Solvents used in the present method can be reused again and again. Terpenes which are used to clean the microparts can be drained back into the holding tank and then reused, since terpenes generally retain their cleaning power through several runs. The terpenes can be filtered by placing a filtering device in the system or can be recycled by outside of the system by distilling, for example, and then reused. IPA or other rinsing or drying solvents also can be reused filtered or recycled. Means for filtering, distilling or recycling organic solvents are well known in the art.
The combination of washing and/or rinsing of the object while applying sonic energy allows the object to be thoroughly cleaned, even if it has involuted surfaces which are not directly exposed to the cleaning liquid and which are hard to reach. For example, hard disks used in the computer industry must be free of contaminants down to the submicron level, because the head of a hard disk assembly "floats" above the disk at a distance of about 0.5 microns or less. The presence of submicron particles on the disk can cause the assembly to "crash". The present method removes substantially all submicron contaminants.

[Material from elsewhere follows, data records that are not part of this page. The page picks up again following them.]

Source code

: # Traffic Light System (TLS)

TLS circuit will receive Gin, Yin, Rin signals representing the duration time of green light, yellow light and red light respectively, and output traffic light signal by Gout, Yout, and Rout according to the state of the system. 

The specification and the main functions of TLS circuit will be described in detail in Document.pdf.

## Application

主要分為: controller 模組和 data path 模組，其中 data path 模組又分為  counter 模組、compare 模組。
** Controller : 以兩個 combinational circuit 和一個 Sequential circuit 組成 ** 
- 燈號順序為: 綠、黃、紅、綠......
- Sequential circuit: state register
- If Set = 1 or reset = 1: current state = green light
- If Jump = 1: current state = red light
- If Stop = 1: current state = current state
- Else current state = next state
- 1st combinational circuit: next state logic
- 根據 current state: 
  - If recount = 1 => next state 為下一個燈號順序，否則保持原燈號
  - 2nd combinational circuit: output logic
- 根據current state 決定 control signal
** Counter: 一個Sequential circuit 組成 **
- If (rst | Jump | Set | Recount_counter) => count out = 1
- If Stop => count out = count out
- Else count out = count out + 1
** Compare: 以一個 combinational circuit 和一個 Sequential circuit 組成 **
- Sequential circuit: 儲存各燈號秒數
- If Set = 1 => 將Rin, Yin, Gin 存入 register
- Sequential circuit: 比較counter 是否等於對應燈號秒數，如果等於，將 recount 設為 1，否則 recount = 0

In order to test the cleaning and drying effectiveness of the system, a variety of microparts were tested. Parts which were tested included hard disk heads, complex shaped precision parts, miniature ball bearings and screws. The parts were weighed on a precision balance before and after treatment to determine if any water or other liquid was left behind after treatment. The presence of the liquid would increase the net weight of the parts. The results showed that using the present apparatus and methods, all liquids were removed even from the most complex mechanical structures.

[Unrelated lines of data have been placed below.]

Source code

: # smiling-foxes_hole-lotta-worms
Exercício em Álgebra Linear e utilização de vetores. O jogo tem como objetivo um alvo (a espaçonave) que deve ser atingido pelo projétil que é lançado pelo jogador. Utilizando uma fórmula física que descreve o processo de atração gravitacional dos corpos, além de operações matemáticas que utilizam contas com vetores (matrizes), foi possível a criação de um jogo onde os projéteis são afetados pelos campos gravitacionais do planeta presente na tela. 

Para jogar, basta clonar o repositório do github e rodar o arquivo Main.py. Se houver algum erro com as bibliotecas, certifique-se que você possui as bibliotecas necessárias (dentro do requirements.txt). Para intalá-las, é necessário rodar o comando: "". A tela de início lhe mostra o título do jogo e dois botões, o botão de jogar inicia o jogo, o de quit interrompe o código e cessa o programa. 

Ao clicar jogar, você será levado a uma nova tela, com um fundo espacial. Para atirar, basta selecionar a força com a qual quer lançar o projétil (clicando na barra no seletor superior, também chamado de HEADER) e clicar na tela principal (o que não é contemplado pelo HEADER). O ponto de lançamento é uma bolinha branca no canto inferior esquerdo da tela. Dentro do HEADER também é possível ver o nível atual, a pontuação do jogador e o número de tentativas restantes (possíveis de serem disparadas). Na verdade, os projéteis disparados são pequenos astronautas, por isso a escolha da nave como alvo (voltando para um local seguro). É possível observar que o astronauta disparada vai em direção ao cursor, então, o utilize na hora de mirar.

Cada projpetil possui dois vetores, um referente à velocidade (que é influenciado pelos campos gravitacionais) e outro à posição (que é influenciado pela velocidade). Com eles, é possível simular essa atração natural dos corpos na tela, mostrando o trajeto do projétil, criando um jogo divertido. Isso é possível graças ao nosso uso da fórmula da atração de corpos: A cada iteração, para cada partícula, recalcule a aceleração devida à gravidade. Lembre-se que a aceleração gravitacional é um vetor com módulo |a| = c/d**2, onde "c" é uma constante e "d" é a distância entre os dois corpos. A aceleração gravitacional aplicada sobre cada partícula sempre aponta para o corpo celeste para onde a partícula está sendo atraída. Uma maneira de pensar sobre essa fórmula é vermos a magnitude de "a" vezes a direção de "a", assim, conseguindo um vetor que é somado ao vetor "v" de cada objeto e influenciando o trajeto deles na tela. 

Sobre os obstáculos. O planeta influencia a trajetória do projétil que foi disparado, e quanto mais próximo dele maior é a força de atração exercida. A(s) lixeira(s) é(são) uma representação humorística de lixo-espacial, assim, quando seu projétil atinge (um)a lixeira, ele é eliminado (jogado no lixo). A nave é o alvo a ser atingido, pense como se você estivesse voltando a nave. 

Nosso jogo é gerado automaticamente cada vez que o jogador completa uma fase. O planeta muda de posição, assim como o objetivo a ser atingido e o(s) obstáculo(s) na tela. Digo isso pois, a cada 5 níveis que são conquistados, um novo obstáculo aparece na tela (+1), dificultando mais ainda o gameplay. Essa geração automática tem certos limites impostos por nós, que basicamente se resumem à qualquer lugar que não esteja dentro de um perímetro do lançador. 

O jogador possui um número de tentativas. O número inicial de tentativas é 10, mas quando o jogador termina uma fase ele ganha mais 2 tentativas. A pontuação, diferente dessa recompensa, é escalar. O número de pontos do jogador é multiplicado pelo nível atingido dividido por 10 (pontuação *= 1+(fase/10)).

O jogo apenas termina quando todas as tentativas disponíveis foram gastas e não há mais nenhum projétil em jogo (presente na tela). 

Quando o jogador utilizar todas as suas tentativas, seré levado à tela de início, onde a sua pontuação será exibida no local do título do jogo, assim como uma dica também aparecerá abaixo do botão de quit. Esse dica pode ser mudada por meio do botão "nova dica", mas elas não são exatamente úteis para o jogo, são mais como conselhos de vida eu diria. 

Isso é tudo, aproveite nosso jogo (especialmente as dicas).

Components were fixtured and placed into a 10-liter stainless steel vessel chamber where the entire cleaning and drying operation was completed. Fluids sequentially filled the chamber entering via a stationary helical spinner located at the bottom of the chamber. Ultrasonic transducers, mounted to the sidewalls of the vessel chamber, caused cavitation of the liquid surrounding the components thereby enhancing the removal of contaminants. These transducers operate to a maximum of 600 watts of power, and are manufactured by J. M. Ney Company of Bloomfield, Conn.
Process fluids flowed in from the bottom through inlet 22 filling the vessel 12 chamber and flowed out the top, through outlet 32 as shown in FIG. 1. The chamber was just large enough to hold the parts to be cleaned, and was designed such that the fluid dynamics of the water and chemicals entering the bottom filled the chamber as a uniform plug and traverse past the parts to be cleaned in a repeatable manner, as described above.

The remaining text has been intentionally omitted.